**The task:**
The number of lines containing "enrichment" is the only answer wanted; work it out from the entries below.

[Collected data]
***
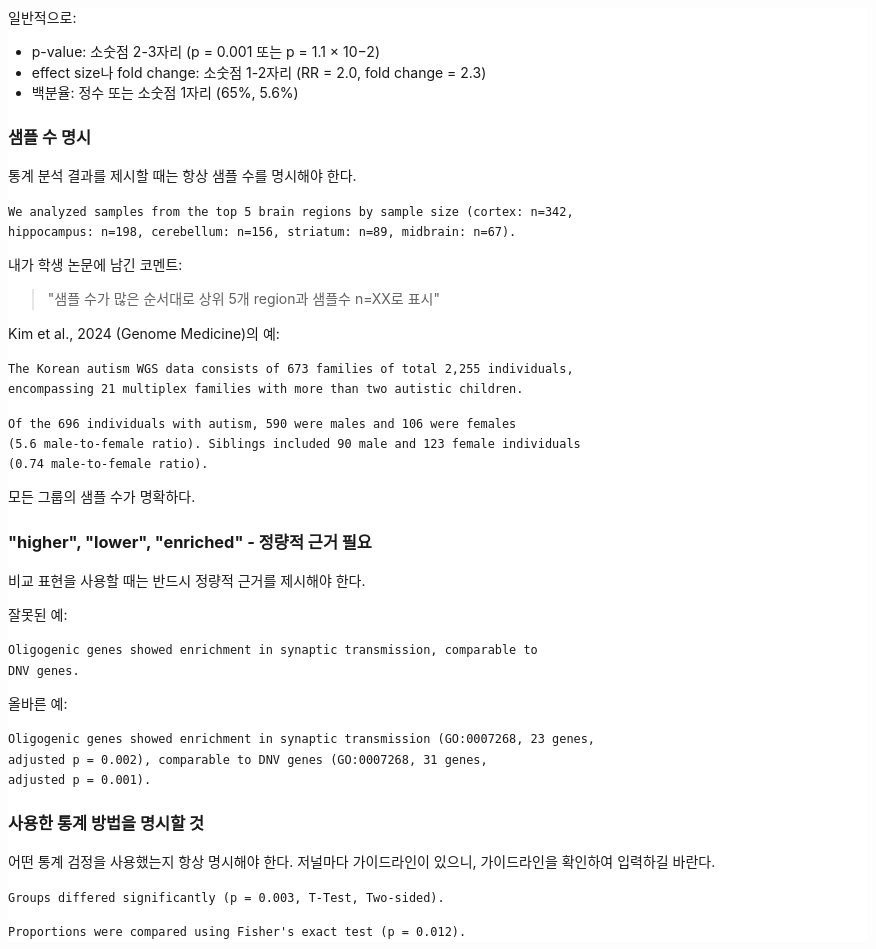 일반적으로:
- p-value: 소숫점 2-3자리 (p = 0.001 또는 p = 1.1 × 10−2)
- effect size나 fold change: 소숫점 1-2자리 (RR = 2.0, fold change = 2.3)
- 백분율: 정수 또는 소숫점 1자리 (65%, 5.6%)

### 샘플 수 명시

통계 분석 결과를 제시할 때는 항상 샘플 수를 명시해야 한다.

```
We analyzed samples from the top 5 brain regions by sample size (cortex: n=342, 
hippocampus: n=198, cerebellum: n=156, striatum: n=89, midbrain: n=67).
```

내가 학생 논문에 남긴 코멘트:

> "샘플 수가 많은 순서대로 상위 5개 region과 샘플수 n=XX로 표시"

Kim et al., 2024 (Genome Medicine)의 예:
```
The Korean autism WGS data consists of 673 families of total 2,255 individuals, 
encompassing 21 multiplex families with more than two autistic children.
```

```
Of the 696 individuals with autism, 590 were males and 106 were females 
(5.6 male-to-female ratio). Siblings included 90 male and 123 female individuals 
(0.74 male-to-female ratio).
```

모든 그룹의 샘플 수가 명확하다.

### "higher", "lower", "enriched" - 정량적 근거 필요

비교 표현을 사용할 때는 반드시 정량적 근거를 제시해야 한다.

잘못된 예:
```
Oligogenic genes showed enrichment in synaptic transmission, comparable to 
DNV genes.
```

올바른 예:
```
Oligogenic genes showed enrichment in synaptic transmission (GO:0007268, 23 genes, 
adjusted p = 0.002), comparable to DNV genes (GO:0007268, 31 genes, 
adjusted p = 0.001).
```


### 사용한 통계 방법을 명시할 것

어떤 통계 검정을 사용했는지 항상 명시해야 한다. 저널마다 가이드라인이 있으니, 가이드라인을 확인하여 입력하길 바란다.

```
Groups differed significantly (p = 0.003, T-Test, Two-sided).
```

```
Proportions were compared using Fisher's exact test (p = 0.012).
```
***
**Result:**
2